Day 29 of #100daysofnetworks
Paper: Mining Bursting Communities in Temporal Graphs + Original Implementation
Hi everybody. Over the last three days, I’ve written about how to identify dense communities in networks. While investigating some of these communities, I ran into a paper with an interesting title.
Today’s post has two parts. I describe the paper, and I show my own personal implementation I came up with on the spot, to experiment with the idea of the paper.
Let me break this down a bit.
Mining: identifying and extracting useful context
Bursting Communities: communities pop in and out of existence
Temporal Graphs: network graphs of a period of time
Putting this together, the authors are attempting to identify and extract useful context about communities that pop into existence at a moment or period in time. Why would that happen?

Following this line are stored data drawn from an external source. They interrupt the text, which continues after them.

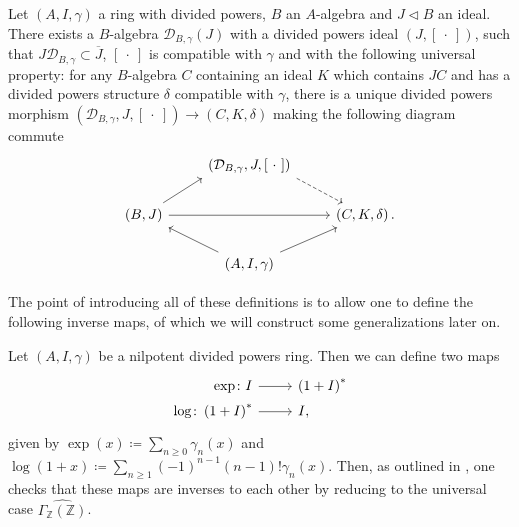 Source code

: \documentclass[../Main]{subfiles}
\begin{document}
\begin{thm}
	Let $\left(A, I, \gamma\right)$ a ring with divided powers, $B$ an $A$-algebra
	and $J \triangleleft B$ an ideal.
	There exists a $B$-algebra $\mathcal{D}_{B,\gamma}(J)$
	with a divided powers ideal $\left(J, [\ \cdot \ ]\right)$,
	such that $J \mathcal{D}_{B, \gamma} \subset \overline{J}$,
	$[\ \cdot \ ]$ is compatible with $\gamma$ and with the
	following universal property:
	for any $B$-algebra $C$ containing an ideal
	$K$ which contains $JC$ and has a divided powers structure
	$\delta$ compatible  with $\gamma$, there is a unique 
	divided powers morphism 
	$\left(\mathcal{D}_{B,\gamma}, J, [\ \cdot \ ]\right) \to 
	\left(C, K, \delta\right)$ making the following
	diagram commute
	\begin{equation*}
	\begin{tikzcd}
		&
		\left(\mathcal{D}_{B, \gamma}, J, [\ \cdot \ ]\right)
		\arrow[rd, "", dashrightarrow,
		start anchor=south east] & \\
		\left(B, J\right) \arrow[ru, "", rightarrow,
		end anchor=south west] 
		\arrow[rr, "", rightarrow] & &
		\left(C, K, \delta\right). \\
		&
		\left(A, I, \gamma\right)
		\arrow[lu, "", rightarrow,
		start anchor=north west] 
		\arrow[ru, "", rightarrow,
		start anchor=north east] & 
	\end{tikzcd}
	\end{equation*}
\end{thm}


\noindent
The point of introducing all of these definitions is to allow one to define the following
inverse maps, of which we will construct some generalizations later on.
\begin{defn}[]
	Let $\left(A, I, \gamma\right)$ be a nilpotent divided powers ring.
	Then we can define two maps
	\begin{equation*}
	\begin{tikzcd}[row sep = 0ex
		,/tikz/column 1/.append style={anchor=base east}
		,/tikz/column 2/.append style={anchor=base west}]
		\exp\colon I \arrow[r, "", rightarrow] &
		\left( 1 + I \right)^*\\
		\log\colon \left( 1 + I \right)^* \arrow[r, "", rightarrow] &
		I
	,\end{tikzcd}
	\end{equation*} 
	given by 
	$\exp (x) \coloneqq \sum_{n\geq 0} \gamma_n(x)$
	and $\log (1+x) \coloneqq \sum_{n\geq 1} 
	(-1)^{n-1} \left( n-1 \right)! \gamma_n(x)$.
	Then, as outlined in \cite[Chapter III, \S1.6]{Messing},
	one checks that these maps are inverses to each other
	by reducing to the universal case $\widehat{\Gamma_{\mathbb{Z}}(\mathbb{Z})}$.
\end{defn}
\end{document}

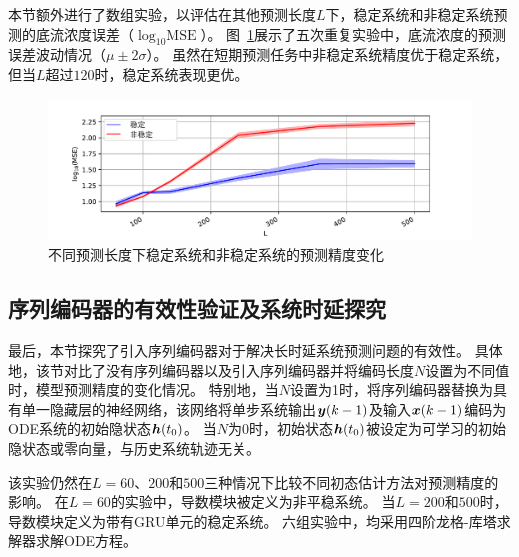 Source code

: 本节额外进行了数组实验，以评估在其他预测长度$L$下，稳定系统和非稳定系统预测的底流浓度误差（$\log_{10}{\text{MSE}}$）。
图~\ref{fig:length_cmp}展示了五次重复实验中，底流浓度的预测误差波动情况（$\mu \pm 2\sigma$）。
虽然在短期预测任务中非稳定系统精度优于稳定系统，但当$L$超过$120$时，稳定系统表现更优。
\begin{figure}[h]
    \centering
    \includegraphics[width=\linewidth,trim=50 0 50 10, clip]{figures/chapter3/length_cmp.pdf}
    \caption{
    不同预测长度下稳定系统和非稳定系统的预测精度变化
    }
    \label{fig:length_cmp}
\end{figure}




\subsection{序列编码器的有效性验证及系统时延探究}
\label{sec:3_enc_length}
最后，本节探究了引入序列编码器对于解决长时延系统预测问题的有效性。
具体地，该节对比了没有序列编码器以及引入序列编码器并将编码长度$N$设置为不同值时，模型预测精度的变化情况。
特别地，当$N$设置为1时，将序列编码器替换为具有单一隐藏层的神经网络，该网络将单步系统输出$\boldsymbol y(k-1)$及输入$\boldsymbol x(k-1)$编码为ODE系统的初始隐状态$\boldsymbol h(t_0)$。
当$N$为0时，初始状态$\boldsymbol h(t_0)$被设定为可学习的初始隐状态\cite{Demeester2020SystemIW}或零向量，与历史系统轨迹无关。

该实验仍然在$L=60$、$200$和$500$三种情况下比较不同初态估计方法对预测精度的影响。
在$L=60$的实验中，导数模块被定义为非平稳系统。
当$L=200$和$500$时，导数模块定义为带有GRU单元的稳定系统。
六组实验中，均采用四阶龙格-库塔求解器求解ODE方程。



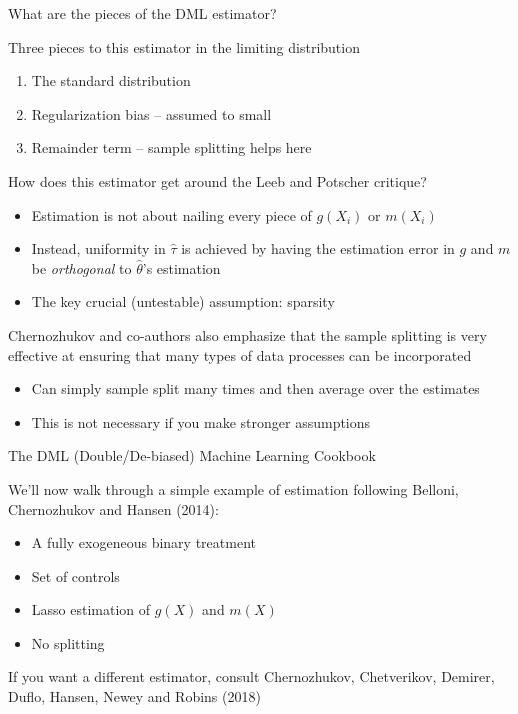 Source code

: \documentclass[notes,11pt, aspectratio=169]{beamer}
\newenvironment{wideitemize}{\itemize\addtolength{\itemsep}{10pt}}{\enditemize}
\begin{document}
\begin{frame}{What are the pieces of the DML estimator?}
  \begin{wideitemize}
  \item Three pieces to this estimator in the limiting distribution
    \begin{enumerate}
    \item The standard distribution
    \item Regularization bias -- assumed to small
    \item Remainder term -- sample splitting helps here
    \end{enumerate}
  \item How does this estimator get around the Leeb and Potscher critique?
    \begin{itemize}
    \item Estimation is not about nailing every piece of $g(X_{i})$ or $m(X_{i})$
    \item Instead, uniformity in $\hat{\tau}$ is achieved by having
      the estimation error in $g$ and $m$ be \emph{orthogonal} to
      $\hat{\theta}$'s estimation
    \item The key crucial (untestable) assumption: sparsity
    \end{itemize}
  \item Chernozhukov and co-authors also emphasize that the sample
    splitting is very effective at ensuring that many types of data
    processes can be incorporated
    \begin{itemize}
    \item Can simply sample split many times and then average over the
      estimates
    \item This is not necessary if you make stronger assumptions
    \end{itemize}
\end{wideitemize}
\end{frame}
\begin{frame}{The DML (Double/De-biased) Machine Learning Cookbook}
  \begin{wideitemize}
  \item We'll now walk through a simple example of estimation
    following Belloni, Chernozhukov and Hansen (2014):
    \begin{itemize}
    \item A fully exogeneous binary treatment
    \item Set of controls
    \item Lasso estimation of $g(X)$ and $m(X)$
    \item No splitting
    \end{itemize}
  \item If you want a different estimator, consult
    Chernozhukov, Chetverikov, Demirer, Duflo, Hansen, Newey and
    Robins (2018)
  \end{wideitemize}
\end{frame}
\end{document}

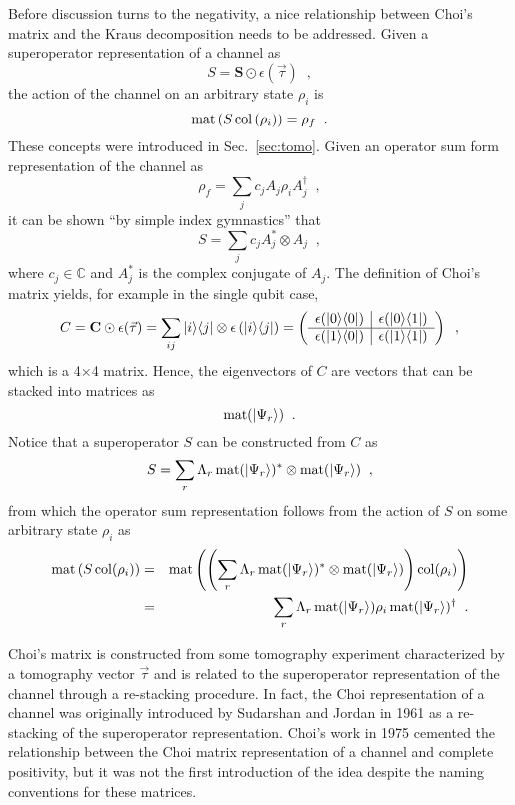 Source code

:Before discussion turns to the negativity, a nice relationship between Choi's matrix and the Kraus decomposition needs to be addressed.  Given a superoperator representation of a channel as
$$
S = \mathbf{S}\odot\epsilon(\vec{\tau})\;\;,
$$
the action of the channel on an arbitrary state $\rho_i$ is
$$
\operatorname{mat}\left(S\operatorname{col}\left(\rho_i\right)\right) = \rho_f\;\;.
$$
These concepts were introduced in Sec.\ \ref{sec:tomo}.  Given an operator sum form representation of the channel as
$$
\rho_f = \sum_j c_j A_j \rho_i A_j^\dagger\;\;,
$$
it can be shown ``by simple index gymnastics'' \cite{Havel2003} that
$$
S = \sum_j c_j A_j^*\otimes A_j\;\;,    
$$
where $c_j\in\mathbb{C}$ and $A_j^*$ is the complex conjugate of $A_j$.  The definition of Choi's matrix yields, for example in the single qubit case,
$$
C = \mathbf{C}\odot\epsilon(\vec{\tau}) =  \sum_{ij} |i\rangle\langle j| \otimes \epsilon\left( |i\rangle\langle j| \right) = \left(\begin{array}
{c|c} \epsilon(|0\rangle\langle0|)&\epsilon(|0\rangle\langle1|)\\
\hline
\epsilon(|1\rangle\langle0|)&\epsilon(|1\rangle\langle1|)
\end{array}\right)\;\;,
$$
which is a 4$\times $4 matrix.  Hence, the eigenvectors of $C$ are vectors that can be stacked into matrices as
$$
\operatorname{mat}(\left|\Psi_r\right\rangle)\;\;.
$$
Notice that a superoperator $S$ can be constructed from $C$ as \cite{Havel2003}
$$
S = \sum_r \Lambda_r \operatorname{mat}(\left|\Psi_r\right\rangle)^*\otimes \operatorname{mat}(\left|\Psi_r\right\rangle)\;\;,
$$
from which the operator sum representation follows from the action of $S$ on some arbitrary state $\rho_i$ as
\begin{eqnarray*}
\operatorname{mat}\left(S\operatorname{col}(\rho_i)\right) &=& \operatorname{mat}\left(\left(\sum_r \Lambda_r \operatorname{mat}(\left|\Psi_r\right\rangle)^*\otimes \operatorname{mat}(\left|\Psi_r\right\rangle)\right)\operatorname{col}(\rho_i)\right)\\
 &=& \sum_r \Lambda_r \operatorname{mat}(\left|\Psi_r\right\rangle)\rho_i \operatorname{mat}(\left|\Psi_r\right\rangle)^\dagger\;\;.
\end{eqnarray*}

Choi's matrix is constructed from some tomography experiment characterized by a tomography vector $\vec{\tau}$ and is related to the superoperator representation of the channel through a re-stacking procedure.  In fact, the Choi representation of a channel was originally introduced by Sudarshan and Jordan in 1961 \cite{Sudarshan1961} as a re-stacking of the superoperator representation.  Choi's work in 1975 \cite{Choi1975} cemented the relationship between the Choi matrix representation of a channel and complete positivity, but it was not the first introduction of the idea despite the naming conventions for these matrices.

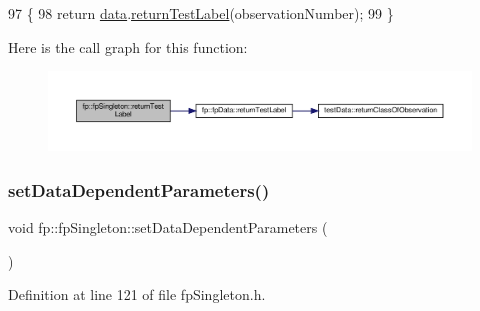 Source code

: \begin{DoxyCode}
97                                                              \{
98                 \textcolor{keywordflow}{return} \hyperlink{classfp_1_1fpSingleton_a2fa16ac6a0f66641749032eeee61b8e9}{data}.\hyperlink{classfp_1_1fpData_a50b6343c52560d1992de50e8cd6b1206}{returnTestLabel}(observationNumber);
99             \}
\end{DoxyCode}
Here is the call graph for this function\+:\nopagebreak
\begin{figure}[H]
\begin{center}
\leavevmode
\includegraphics[width=350pt]{classfp_1_1fpSingleton_ac0d2a2fd5ed471c8d507dfd544c12e6d_cgraph}
\end{center}
\end{figure}
\mbox{\label{classfp_1_1fpSingleton_a3edf17209500e72c76ef816e32666eb2}} 
\subsubsection{\texorpdfstring{set\+Data\+Dependent\+Parameters()}{setDataDependentParameters()}}
{\footnotesize\ttfamily void fp\+::fp\+Singleton\+::set\+Data\+Dependent\+Parameters (\begin{DoxyParamCaption}{ }\end{DoxyParamCaption})\hspace{0.3cm}{\ttfamily [inline]}}



Definition at line 121 of file fp\+Singleton.\+h.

In their paper, they discuss a few reasons why this might happen:
Human communication events occur in a short time
A bursty pattern can show multiple events happening at the same time
These events could represent emerging activity or behavior
This can help detect emergency events, that something went very bad
But emergent behavior can also show something very good happening. Maybe a new idea has been created and suddenly everyone is writing research papers on the subject. Or maybe a free concert is happening at the park.
I recommend reading their paper, as they have an interesting solution using a mix of software engineering and multiple different methods of detection.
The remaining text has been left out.